Researchers from the University of Buffalo recently presented a medical app that has the potential to diagnose autism in children as young as two by simply using a smartphone camera to track eye movement. Kun Woo Cho, an undergraduate computer science major and principal author of the study, and her research advisor, Wanyao Xu, recently presented the findings at the IEEE Wireless Health conference.
They showed that a multi-device app which uses photos and eye movement sensors could effectively detect autism. If this sounds familiar, Duke University has a similar app, Autism & Beyond which uses video stimulus and tracks facial movement via smartphones and tablets.
The UB study screened 32 children ages two to 10, half of whom were already diagnosed with autism. Using pictures of social scenes (ones with multiple people), the app monitored their eye movement while looking at the photos. The eye movement of the undiagnosed children was compared with those who were known to have autism. The team of researchers discovered that the children with autism had more erratic patterns when looking at the picture and found that they could accurately detect autism 93.96 percent of the time.
The researchers state in 54 seconds, a child could be diagnosed without any intrusive tests needing to be done. Speed is important for kids with a short attention span. The Duke app, for example, makes users watch a 20 minute video — however, their medical app is a ResearchKit app and being used in a study.

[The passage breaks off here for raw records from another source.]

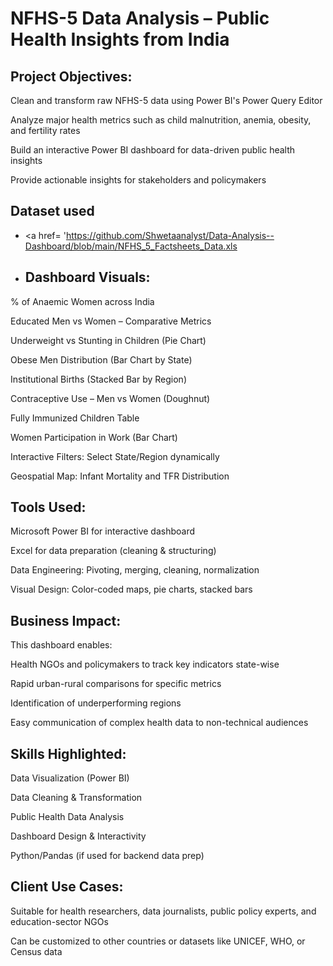 # NFHS-5 Data Analysis – Public Health Insights from India

## Project Objectives:
Clean and transform raw NFHS-5 data using Power BI's Power Query Editor

Analyze major health metrics such as child malnutrition, anemia, obesity, and fertility rates

Build an interactive Power BI dashboard for data-driven public health insights

Provide actionable insights for stakeholders and policymakers

## Dataset used
- <a href= 'https://github.com/Shwetaanalyst/Data-Analysis--Dashboard/blob/main/NFHS_5_Factsheets_Data.xls

- ## Dashboard Visuals:
  
% of Anaemic Women across India

Educated Men vs Women – Comparative Metrics

Underweight vs Stunting in Children (Pie Chart)

Obese Men Distribution (Bar Chart by State)

Institutional Births (Stacked Bar by Region)

Contraceptive Use – Men vs Women (Doughnut)

Fully Immunized Children Table

Women Participation in Work (Bar Chart)

Interactive Filters: Select State/Region dynamically

Geospatial Map: Infant Mortality and TFR Distribution

## Tools Used:

Microsoft Power BI for interactive dashboard

Excel for data preparation (cleaning & structuring)

Data Engineering: Pivoting, merging, cleaning, normalization

Visual Design: Color-coded maps, pie charts, stacked bars

## Business Impact:
This dashboard enables:

Health NGOs and policymakers to track key indicators state-wise

Rapid urban-rural comparisons for specific metrics

Identification of underperforming regions

Easy communication of complex health data to non-technical audiences

 ## Skills Highlighted:

Data Visualization (Power BI)

Data Cleaning & Transformation

Public Health Data Analysis

Dashboard Design & Interactivity

Python/Pandas (if used for backend data prep)

## Client Use Cases:

Suitable for health researchers, data journalists, public policy experts, and education-sector NGOs

Can be customized to other countries or datasets like UNICEF, WHO, or Census data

The study included 32 children ranging in age from 2 to 10. Half of the children had been previously diagnosed with autism while the other half did not. The study, while small, is promising and researchers are planning another study with up to 400 subjects. Others in autism care may think that developing a medical app to diagnose autism may be moot.
Dr Judith Brown, head of knowledge and expertise at the National Autistic Society told WIRED that parents should be cautious about using an app such as this without large-scale research — feeling that a medical app that could accurately diagnose autism is extremely unlikely due to the condition being so varied. More importantly, the study has not been peer reviewed and published in a medical journal yet.
Those involved with the study have hope because the mobile technology has potential to cross cultural differences, language boundaries and physical location. As Michelle Hartley-McAndrew, MD, a co-author of the study, stated, “Everyone has a cellphone.”